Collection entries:

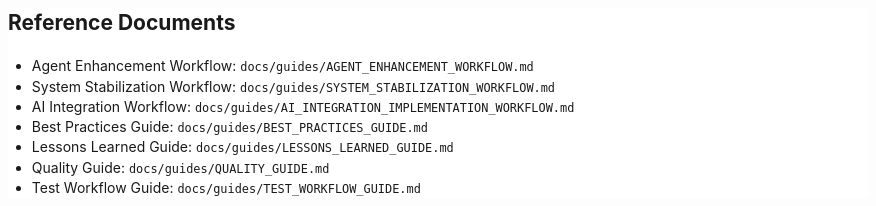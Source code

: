 ## Reference Documents
- Agent Enhancement Workflow: `docs/guides/AGENT_ENHANCEMENT_WORKFLOW.md`
- System Stabilization Workflow: `docs/guides/SYSTEM_STABILIZATION_WORKFLOW.md`
- AI Integration Workflow: `docs/guides/AI_INTEGRATION_IMPLEMENTATION_WORKFLOW.md`
- Best Practices Guide: `docs/guides/BEST_PRACTICES_GUIDE.md`
- Lessons Learned Guide: `docs/guides/LESSONS_LEARNED_GUIDE.md`
- Quality Guide: `docs/guides/QUALITY_GUIDE.md`
- Test Workflow Guide: `docs/guides/TEST_WORKFLOW_GUIDE.md` 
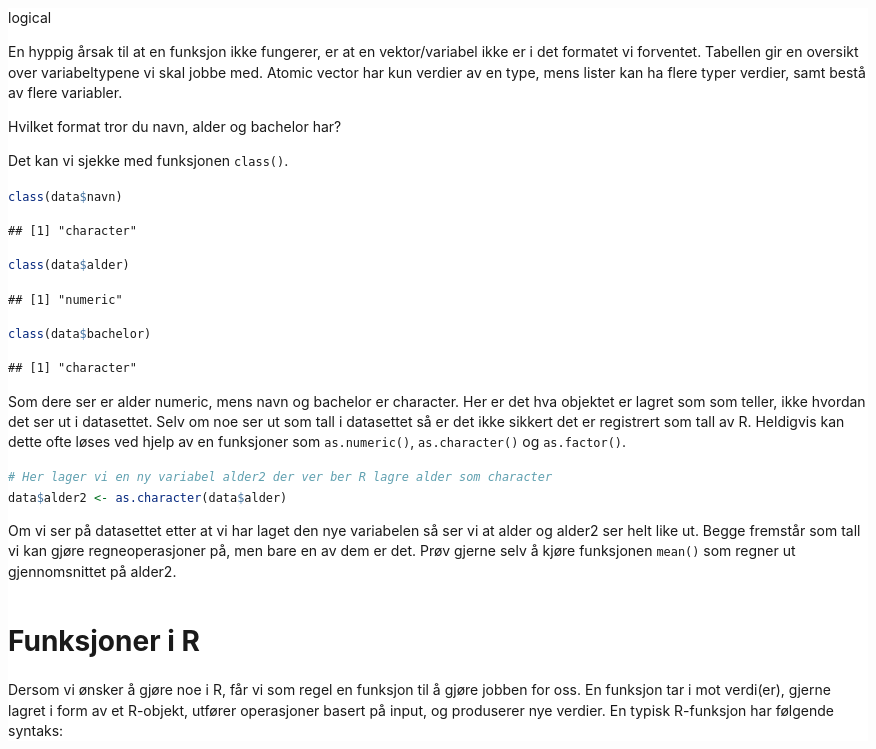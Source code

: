   </tr>
  <tr>
   <td style="text-align:left;"> logical </td>
   <td style="text-align:left;">  </td>
  </tr>
</tbody>
</table>


En hyppig årsak til at en funksjon ikke fungerer, er at en vektor/variabel ikke er i det formatet vi forventet. Tabellen gir en oversikt over variabeltypene vi skal jobbe med. Atomic vector har kun verdier av en type, mens lister kan ha flere typer verdier, samt bestå av flere variabler. 

Hvilket format tror du navn, alder og bachelor har? 

Det kan vi sjekke med funksjonen `class()`.

```r
class(data$navn)
```

```
## [1] "character"
```

```r
class(data$alder)
```

```
## [1] "numeric"
```

```r
class(data$bachelor)
```

```
## [1] "character"
```
Som dere ser er alder numeric, mens navn og bachelor er character. Her er det hva objektet er lagret som som teller, ikke hvordan det ser ut i datasettet. Selv om noe ser ut som tall i datasettet så er det ikke sikkert det er registrert som tall av R. Heldigvis kan dette ofte løses ved hjelp av en funksjoner som `as.numeric()`, `as.character()` og `as.factor()`.   


```r
# Her lager vi en ny variabel alder2 der ver ber R lagre alder som character
data$alder2 <- as.character(data$alder)
```
Om vi ser på datasettet etter at vi har laget den nye variabelen så ser vi at alder og alder2 ser helt like ut. Begge fremstår som tall vi kan gjøre regneoperasjoner på, men bare en av dem er det. Prøv gjerne selv å kjøre funksjonen `mean()` som regner ut gjennomsnittet på alder2. 

# Funksjoner i R
Dersom vi ønsker å gjøre noe i R, får vi som regel en funksjon til å gjøre jobben for oss. En funksjon tar i mot verdi(er), gjerne lagret i form av et R-objekt, utfører operasjoner basert på input, og produserer nye verdier. En typisk R-funksjon har følgende syntaks:
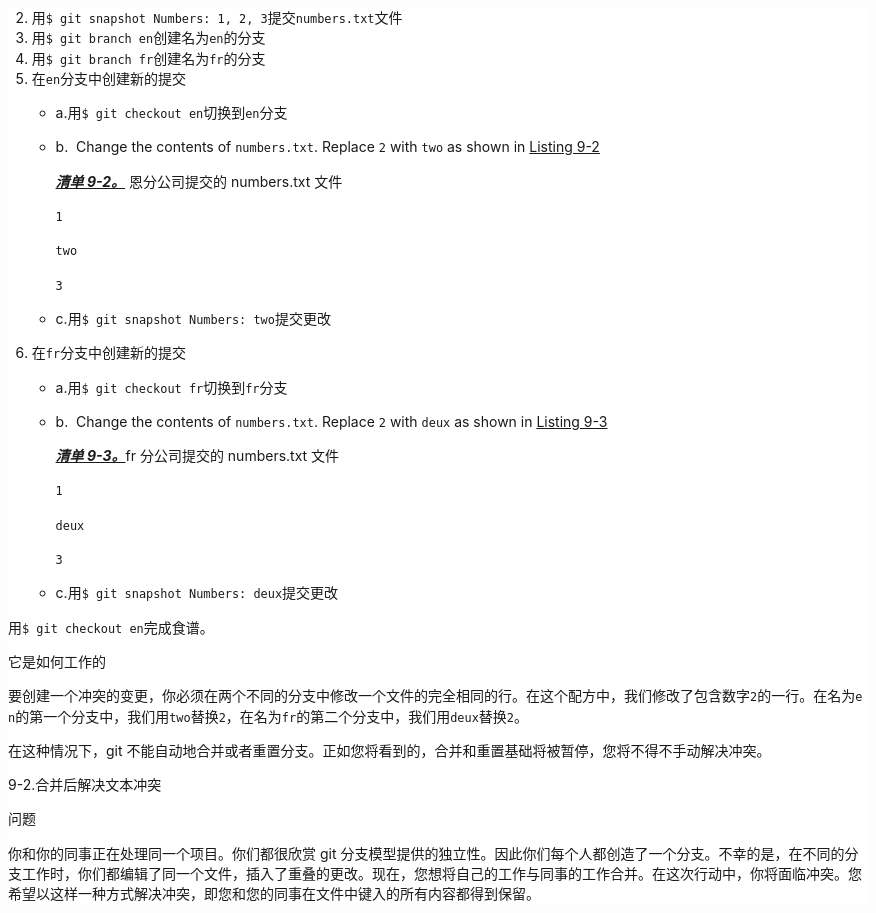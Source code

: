 2.  用`$ git snapshot Numbers: 1, 2, 3`提交`numbers.txt`文件
3.  用`$ git branch en`创建名为`en`的分支
4.  用`$ git branch fr`创建名为`fr`的分支
5.  在`en`分支中创建新的提交
    *   a.用`$ git checkout en`切换到`en`分支
    *   b.  Change the contents of `numbers.txt`. Replace `2` with `two` as shown in [Listing 9-2](#list2)

        [***清单 9-2。***](#_list2) 恩分公司提交的 numbers.txt 文件

        ```
        1
        ```

        ```
        two
        ```

        ```
        3
        ```

    *   c.用`$ git snapshot Numbers: two`提交更改
6.  在`fr`分支中创建新的提交
    *   a.用`$ git checkout fr`切换到`fr`分支
    *   b.  Change the contents of `numbers.txt`. Replace `2` with `deux` as shown in [Listing 9-3](#list3)

        [***清单 9-3。***](#_list3)fr 分公司提交的 numbers.txt 文件

        ```
        1
        ```

        ```
        deux
        ```

        ```
        3
        ```

    *   c.用`$ git snapshot Numbers: deux`提交更改

用`$ git checkout en`完成食谱。

它是如何工作的

要创建一个冲突的变更，你必须在两个不同的分支中修改一个文件的完全相同的行。在这个配方中，我们修改了包含数字`2`的一行。在名为`en`的第一个分支中，我们用`two`替换`2`，在名为`fr`的第二个分支中，我们用`deux`替换`2`。

在这种情况下，git 不能自动地合并或者重置分支。正如您将看到的，合并和重置基础将被暂停，您将不得不手动解决冲突。

9-2.合并后解决文本冲突

问题

你和你的同事正在处理同一个项目。你们都很欣赏 git 分支模型提供的独立性。因此你们每个人都创造了一个分支。不幸的是，在不同的分支工作时，你们都编辑了同一个文件，插入了重叠的更改。现在，您想将自己的工作与同事的工作合并。在这次行动中，你将面临冲突。您希望以这样一种方式解决冲突，即您和您的同事在文件中键入的所有内容都得到保留。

What this task involves — Go through the data and return each line where the word "class" appears.

Written reply —
Det kan vi sjekke med funksjonen `class()`.
class(data$navn)
class(data$alder)
class(data$bachelor)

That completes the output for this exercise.